Activity:
The needed output is the run of lines below from the one containing "Source code" through the one containing "Councils Act of", copied exactly and free of pictures.

Records shown:
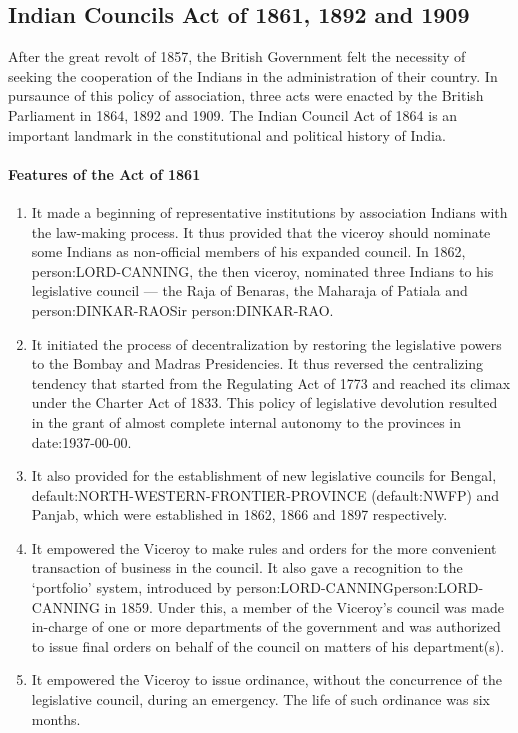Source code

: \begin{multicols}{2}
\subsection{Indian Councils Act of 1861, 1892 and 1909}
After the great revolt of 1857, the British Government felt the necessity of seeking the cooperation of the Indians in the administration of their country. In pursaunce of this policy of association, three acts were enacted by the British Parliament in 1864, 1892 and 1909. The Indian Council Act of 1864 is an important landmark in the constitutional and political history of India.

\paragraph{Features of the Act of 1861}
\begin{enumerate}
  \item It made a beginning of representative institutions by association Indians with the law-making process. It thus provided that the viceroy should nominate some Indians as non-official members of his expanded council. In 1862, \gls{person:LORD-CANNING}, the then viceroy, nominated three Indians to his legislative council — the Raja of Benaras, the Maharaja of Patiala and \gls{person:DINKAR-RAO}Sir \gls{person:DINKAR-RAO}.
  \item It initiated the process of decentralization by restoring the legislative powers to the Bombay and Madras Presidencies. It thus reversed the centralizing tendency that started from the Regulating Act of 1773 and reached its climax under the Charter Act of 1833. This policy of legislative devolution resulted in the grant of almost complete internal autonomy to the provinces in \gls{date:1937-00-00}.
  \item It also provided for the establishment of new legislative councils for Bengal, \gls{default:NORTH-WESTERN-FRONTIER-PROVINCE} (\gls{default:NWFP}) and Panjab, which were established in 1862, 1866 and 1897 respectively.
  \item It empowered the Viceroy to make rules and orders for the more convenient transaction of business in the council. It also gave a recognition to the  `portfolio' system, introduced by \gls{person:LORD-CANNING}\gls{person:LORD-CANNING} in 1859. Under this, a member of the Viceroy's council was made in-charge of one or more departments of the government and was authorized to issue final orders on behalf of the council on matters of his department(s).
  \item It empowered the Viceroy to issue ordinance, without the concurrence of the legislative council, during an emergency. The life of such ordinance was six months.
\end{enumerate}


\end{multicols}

...

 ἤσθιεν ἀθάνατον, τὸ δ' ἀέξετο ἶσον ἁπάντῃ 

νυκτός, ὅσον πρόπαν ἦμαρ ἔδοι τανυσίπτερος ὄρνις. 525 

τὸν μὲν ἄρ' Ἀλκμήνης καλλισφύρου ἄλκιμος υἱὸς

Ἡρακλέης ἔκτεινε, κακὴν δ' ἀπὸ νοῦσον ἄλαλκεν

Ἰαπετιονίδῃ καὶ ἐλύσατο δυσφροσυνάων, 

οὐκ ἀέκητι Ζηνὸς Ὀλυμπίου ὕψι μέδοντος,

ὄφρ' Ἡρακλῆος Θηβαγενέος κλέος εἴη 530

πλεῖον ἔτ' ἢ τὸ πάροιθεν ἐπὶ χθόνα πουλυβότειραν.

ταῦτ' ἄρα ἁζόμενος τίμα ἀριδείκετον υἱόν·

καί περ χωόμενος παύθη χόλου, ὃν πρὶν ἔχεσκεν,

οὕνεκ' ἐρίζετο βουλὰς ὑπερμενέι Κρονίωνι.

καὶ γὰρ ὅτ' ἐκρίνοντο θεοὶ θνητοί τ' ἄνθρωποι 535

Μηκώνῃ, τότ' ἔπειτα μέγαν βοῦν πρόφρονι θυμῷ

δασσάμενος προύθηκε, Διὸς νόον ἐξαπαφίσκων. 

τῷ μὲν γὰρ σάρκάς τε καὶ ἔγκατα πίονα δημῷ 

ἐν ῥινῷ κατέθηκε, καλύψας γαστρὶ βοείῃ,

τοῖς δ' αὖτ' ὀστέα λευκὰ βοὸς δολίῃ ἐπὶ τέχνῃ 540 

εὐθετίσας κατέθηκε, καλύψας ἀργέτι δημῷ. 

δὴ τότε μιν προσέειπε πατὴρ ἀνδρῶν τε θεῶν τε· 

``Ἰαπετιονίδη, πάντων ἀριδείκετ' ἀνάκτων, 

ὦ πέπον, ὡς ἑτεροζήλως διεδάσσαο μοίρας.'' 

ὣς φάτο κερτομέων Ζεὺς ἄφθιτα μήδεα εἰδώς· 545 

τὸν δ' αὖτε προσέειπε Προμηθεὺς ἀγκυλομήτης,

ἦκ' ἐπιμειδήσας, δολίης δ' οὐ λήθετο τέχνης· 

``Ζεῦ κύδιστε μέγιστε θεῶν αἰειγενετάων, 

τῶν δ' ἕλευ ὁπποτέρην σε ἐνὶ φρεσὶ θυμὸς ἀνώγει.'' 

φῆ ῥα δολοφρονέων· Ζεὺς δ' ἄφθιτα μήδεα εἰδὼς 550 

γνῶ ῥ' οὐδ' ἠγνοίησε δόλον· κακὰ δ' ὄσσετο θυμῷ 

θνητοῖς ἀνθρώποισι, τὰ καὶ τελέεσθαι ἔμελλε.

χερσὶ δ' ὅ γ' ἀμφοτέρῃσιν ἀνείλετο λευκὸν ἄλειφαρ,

Response area:
Source code

: \begin{multicols}{2}
\subsection{Indian Councils Act of 1861, 1892 and 1909}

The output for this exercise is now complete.